§ **HOW TO COMPLETE THIS TASK**
Check every line below for the string "author", and copy the lines that contain it.

§ **Records excerpted from a collection**
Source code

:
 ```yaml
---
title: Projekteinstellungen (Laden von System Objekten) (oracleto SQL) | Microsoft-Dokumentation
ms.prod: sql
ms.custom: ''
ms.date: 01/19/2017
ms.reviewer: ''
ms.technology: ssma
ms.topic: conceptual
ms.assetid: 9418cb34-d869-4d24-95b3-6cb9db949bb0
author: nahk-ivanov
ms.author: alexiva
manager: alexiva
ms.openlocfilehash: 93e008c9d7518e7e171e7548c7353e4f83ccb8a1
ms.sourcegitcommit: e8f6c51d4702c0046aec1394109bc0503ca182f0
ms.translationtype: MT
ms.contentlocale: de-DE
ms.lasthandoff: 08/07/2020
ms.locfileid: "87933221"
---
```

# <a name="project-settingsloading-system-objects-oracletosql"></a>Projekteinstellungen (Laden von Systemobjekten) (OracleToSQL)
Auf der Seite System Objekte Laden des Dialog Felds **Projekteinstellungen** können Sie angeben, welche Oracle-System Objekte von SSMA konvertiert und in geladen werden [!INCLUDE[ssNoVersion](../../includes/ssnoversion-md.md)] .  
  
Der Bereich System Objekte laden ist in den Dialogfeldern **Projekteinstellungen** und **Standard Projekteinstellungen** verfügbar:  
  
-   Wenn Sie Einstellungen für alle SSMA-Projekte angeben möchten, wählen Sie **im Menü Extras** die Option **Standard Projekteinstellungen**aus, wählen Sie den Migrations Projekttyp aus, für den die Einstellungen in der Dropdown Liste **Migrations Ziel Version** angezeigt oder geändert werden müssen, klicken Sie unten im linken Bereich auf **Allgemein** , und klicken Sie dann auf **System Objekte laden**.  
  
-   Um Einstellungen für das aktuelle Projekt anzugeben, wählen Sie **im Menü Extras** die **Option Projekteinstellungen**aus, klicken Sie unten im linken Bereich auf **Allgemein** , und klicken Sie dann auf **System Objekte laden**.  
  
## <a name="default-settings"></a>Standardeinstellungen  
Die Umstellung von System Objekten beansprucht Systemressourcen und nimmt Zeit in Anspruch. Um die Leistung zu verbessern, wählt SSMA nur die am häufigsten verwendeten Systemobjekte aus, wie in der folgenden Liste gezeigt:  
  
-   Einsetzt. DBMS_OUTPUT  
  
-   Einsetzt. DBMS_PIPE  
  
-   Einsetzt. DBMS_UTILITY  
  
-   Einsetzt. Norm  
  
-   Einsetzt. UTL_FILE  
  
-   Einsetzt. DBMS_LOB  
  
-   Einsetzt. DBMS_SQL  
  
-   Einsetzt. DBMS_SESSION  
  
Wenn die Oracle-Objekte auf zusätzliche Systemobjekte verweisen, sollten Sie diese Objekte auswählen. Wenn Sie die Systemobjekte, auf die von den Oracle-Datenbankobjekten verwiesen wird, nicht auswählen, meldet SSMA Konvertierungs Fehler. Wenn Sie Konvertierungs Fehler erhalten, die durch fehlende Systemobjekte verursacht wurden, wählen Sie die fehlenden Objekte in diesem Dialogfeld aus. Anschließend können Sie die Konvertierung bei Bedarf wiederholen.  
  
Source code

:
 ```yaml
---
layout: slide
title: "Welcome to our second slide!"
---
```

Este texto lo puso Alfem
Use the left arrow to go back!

§ **TASK RESULT**
author: nahk-ivanov
ms.author: alexiva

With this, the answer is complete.